Stored data entries
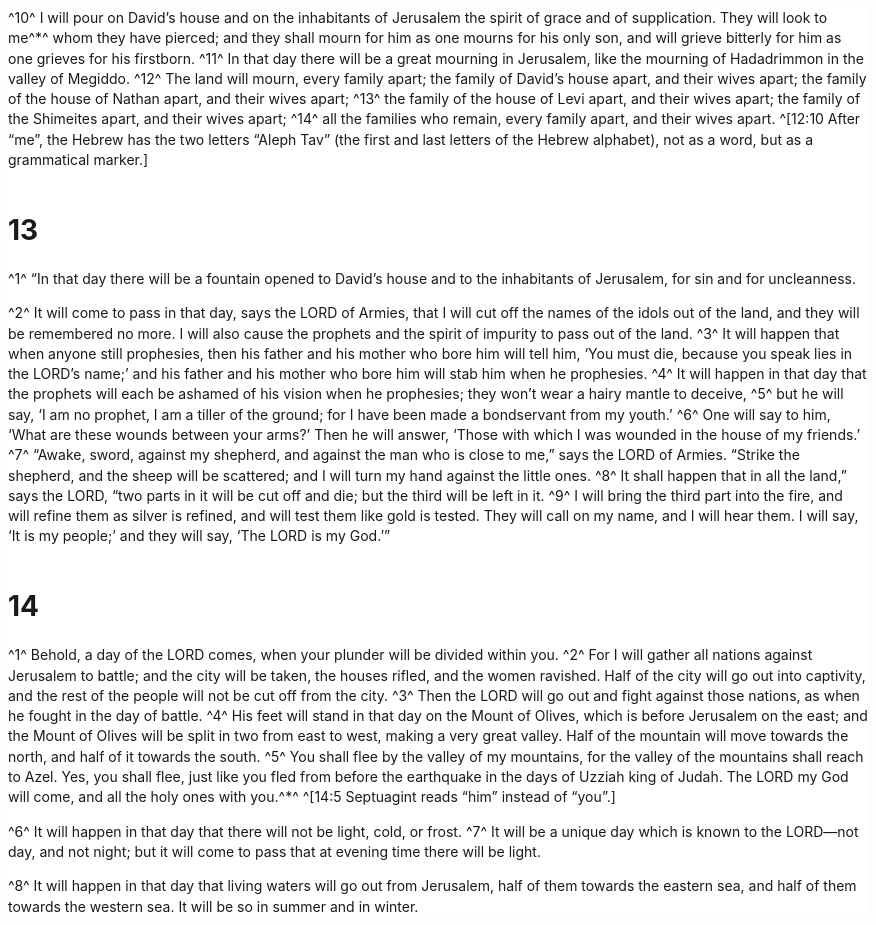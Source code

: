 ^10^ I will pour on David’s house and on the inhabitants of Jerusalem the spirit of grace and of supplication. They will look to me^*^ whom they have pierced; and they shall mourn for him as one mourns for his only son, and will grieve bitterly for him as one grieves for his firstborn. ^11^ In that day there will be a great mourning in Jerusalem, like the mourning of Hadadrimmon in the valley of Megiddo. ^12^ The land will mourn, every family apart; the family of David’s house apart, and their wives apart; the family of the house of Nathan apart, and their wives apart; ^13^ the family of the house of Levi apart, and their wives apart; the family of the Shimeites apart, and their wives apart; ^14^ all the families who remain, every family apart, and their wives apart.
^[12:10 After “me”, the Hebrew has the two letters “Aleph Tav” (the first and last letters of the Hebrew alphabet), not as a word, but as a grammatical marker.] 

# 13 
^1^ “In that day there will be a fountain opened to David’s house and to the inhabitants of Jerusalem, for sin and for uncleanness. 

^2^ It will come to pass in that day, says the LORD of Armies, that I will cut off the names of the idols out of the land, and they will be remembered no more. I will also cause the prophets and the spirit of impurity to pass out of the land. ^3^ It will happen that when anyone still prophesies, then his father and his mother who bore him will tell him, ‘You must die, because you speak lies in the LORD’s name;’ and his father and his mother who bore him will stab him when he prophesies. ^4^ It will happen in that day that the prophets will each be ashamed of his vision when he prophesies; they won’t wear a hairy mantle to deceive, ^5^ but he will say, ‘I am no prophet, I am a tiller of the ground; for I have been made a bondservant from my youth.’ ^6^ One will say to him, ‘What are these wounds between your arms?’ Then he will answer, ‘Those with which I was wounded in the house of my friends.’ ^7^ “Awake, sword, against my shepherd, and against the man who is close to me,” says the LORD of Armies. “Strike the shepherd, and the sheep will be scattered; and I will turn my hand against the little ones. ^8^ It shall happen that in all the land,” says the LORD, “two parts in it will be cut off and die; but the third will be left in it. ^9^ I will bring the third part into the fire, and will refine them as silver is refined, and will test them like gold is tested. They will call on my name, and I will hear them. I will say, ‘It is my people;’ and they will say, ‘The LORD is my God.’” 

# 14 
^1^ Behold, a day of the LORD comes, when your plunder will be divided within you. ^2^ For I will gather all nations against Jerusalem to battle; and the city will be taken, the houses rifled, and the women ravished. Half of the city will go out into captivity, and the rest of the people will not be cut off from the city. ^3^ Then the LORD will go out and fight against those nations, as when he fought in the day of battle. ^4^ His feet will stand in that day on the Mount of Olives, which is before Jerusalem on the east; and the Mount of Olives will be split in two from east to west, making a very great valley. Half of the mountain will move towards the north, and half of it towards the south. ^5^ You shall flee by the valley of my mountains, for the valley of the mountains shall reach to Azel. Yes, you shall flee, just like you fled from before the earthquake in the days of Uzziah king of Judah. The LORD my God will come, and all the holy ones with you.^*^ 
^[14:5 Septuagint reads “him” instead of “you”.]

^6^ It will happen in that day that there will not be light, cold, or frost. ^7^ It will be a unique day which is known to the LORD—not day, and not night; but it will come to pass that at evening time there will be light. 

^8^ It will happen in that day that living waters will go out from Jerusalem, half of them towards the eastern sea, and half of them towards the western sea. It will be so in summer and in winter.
---
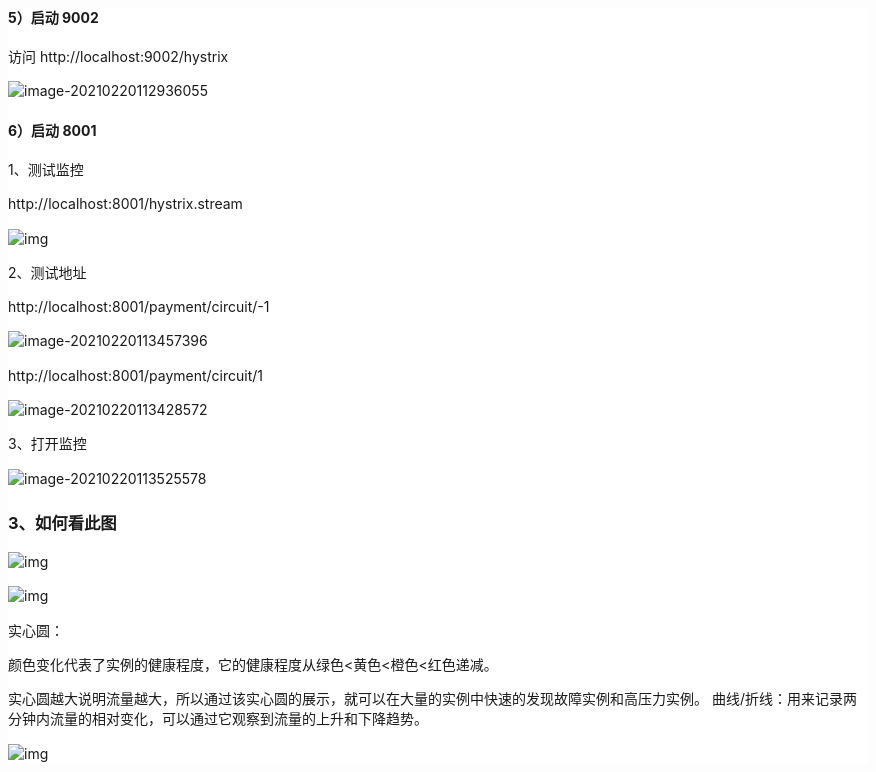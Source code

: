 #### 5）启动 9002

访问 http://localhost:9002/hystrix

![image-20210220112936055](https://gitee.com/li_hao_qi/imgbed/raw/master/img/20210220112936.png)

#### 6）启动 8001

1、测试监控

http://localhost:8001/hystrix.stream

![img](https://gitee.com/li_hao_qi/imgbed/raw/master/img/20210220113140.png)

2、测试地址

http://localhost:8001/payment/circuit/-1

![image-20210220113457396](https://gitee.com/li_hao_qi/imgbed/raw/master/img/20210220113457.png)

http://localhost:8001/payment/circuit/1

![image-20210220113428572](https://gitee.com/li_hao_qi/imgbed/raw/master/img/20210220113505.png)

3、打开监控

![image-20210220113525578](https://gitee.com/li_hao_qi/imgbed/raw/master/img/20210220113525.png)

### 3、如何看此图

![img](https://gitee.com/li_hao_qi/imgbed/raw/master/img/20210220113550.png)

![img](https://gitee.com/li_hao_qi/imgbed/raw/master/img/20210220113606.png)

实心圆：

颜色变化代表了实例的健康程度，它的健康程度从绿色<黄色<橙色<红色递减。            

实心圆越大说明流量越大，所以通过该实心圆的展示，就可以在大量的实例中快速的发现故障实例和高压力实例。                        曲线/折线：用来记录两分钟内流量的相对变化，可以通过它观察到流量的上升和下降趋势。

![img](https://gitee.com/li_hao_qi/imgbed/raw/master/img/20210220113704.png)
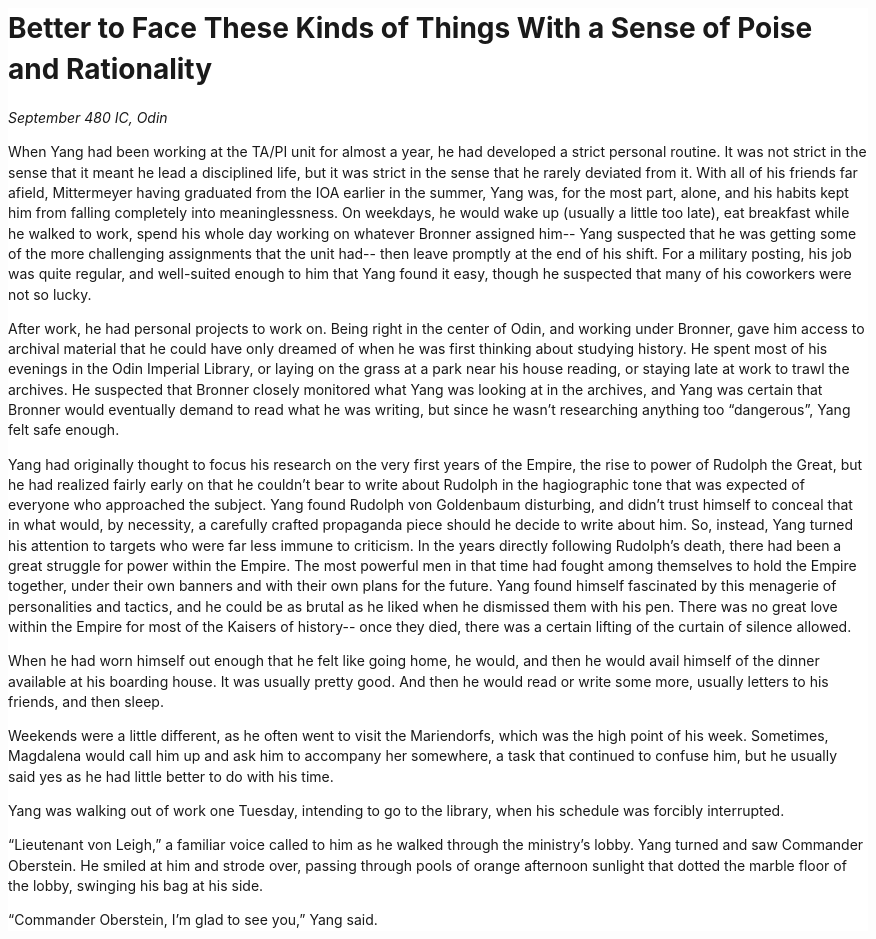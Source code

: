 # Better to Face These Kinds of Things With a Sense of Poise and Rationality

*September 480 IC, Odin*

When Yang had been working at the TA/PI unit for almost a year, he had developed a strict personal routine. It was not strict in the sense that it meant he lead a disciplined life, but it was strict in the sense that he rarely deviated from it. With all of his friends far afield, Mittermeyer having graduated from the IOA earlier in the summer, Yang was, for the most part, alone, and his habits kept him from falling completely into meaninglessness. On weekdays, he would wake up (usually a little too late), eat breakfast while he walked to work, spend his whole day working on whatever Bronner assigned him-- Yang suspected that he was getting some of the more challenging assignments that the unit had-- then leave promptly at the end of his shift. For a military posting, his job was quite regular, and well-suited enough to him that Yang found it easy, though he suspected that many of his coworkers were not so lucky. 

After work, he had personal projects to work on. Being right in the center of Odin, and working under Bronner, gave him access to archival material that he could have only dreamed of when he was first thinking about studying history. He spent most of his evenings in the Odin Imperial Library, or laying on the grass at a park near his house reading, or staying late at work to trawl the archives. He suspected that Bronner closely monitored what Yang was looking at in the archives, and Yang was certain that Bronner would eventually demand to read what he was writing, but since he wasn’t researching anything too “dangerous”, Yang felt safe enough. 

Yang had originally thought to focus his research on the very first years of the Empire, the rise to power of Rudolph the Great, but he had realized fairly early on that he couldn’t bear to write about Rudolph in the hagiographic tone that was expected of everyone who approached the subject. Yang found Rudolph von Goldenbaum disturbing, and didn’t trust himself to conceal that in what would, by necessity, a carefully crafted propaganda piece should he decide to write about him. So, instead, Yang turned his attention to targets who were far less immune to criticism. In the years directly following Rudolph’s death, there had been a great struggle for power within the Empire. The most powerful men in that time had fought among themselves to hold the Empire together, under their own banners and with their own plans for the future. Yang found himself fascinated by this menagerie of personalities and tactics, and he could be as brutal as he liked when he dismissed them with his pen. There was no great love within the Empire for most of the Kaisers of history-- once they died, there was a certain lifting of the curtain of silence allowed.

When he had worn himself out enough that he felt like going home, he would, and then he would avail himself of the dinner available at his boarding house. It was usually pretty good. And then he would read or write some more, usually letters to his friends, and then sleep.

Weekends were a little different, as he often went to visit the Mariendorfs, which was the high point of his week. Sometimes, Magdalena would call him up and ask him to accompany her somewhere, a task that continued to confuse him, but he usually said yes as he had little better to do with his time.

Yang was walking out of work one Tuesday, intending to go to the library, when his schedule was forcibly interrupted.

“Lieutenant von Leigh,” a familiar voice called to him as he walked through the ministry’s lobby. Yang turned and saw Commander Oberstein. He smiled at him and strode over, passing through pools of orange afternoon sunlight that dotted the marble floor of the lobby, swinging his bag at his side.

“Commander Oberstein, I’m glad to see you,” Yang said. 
---
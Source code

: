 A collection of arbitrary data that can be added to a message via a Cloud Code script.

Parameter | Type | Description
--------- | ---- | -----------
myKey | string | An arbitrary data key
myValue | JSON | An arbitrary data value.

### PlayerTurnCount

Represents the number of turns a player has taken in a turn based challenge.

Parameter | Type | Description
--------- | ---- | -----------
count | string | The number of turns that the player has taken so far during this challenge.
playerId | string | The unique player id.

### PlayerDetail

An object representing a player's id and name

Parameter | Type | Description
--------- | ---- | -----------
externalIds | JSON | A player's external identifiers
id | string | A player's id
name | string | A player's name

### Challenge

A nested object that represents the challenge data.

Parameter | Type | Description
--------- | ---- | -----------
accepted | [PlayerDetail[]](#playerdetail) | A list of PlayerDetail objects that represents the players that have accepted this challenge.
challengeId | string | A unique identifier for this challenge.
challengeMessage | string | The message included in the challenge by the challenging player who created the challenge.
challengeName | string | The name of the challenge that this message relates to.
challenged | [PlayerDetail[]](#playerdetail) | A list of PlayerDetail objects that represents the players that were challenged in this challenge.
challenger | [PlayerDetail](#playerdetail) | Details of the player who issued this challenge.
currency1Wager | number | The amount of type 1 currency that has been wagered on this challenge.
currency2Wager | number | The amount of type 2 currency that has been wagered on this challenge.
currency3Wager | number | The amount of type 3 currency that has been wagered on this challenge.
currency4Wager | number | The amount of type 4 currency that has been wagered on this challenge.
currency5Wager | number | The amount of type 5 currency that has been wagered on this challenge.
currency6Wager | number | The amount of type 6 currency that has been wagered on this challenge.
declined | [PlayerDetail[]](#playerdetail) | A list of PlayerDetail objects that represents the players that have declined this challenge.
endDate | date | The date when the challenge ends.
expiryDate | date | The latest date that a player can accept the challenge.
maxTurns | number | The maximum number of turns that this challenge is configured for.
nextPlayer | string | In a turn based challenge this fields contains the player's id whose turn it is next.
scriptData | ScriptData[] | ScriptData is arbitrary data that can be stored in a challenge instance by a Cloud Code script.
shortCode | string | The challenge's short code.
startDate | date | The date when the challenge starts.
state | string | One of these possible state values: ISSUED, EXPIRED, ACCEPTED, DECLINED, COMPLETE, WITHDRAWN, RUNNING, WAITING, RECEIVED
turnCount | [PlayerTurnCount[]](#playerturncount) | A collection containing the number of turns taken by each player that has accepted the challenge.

### WHAT IS NEEDED
Please work out how many lines above contain the string "message", and reply with that number alone.

### ANSWER SPACE
3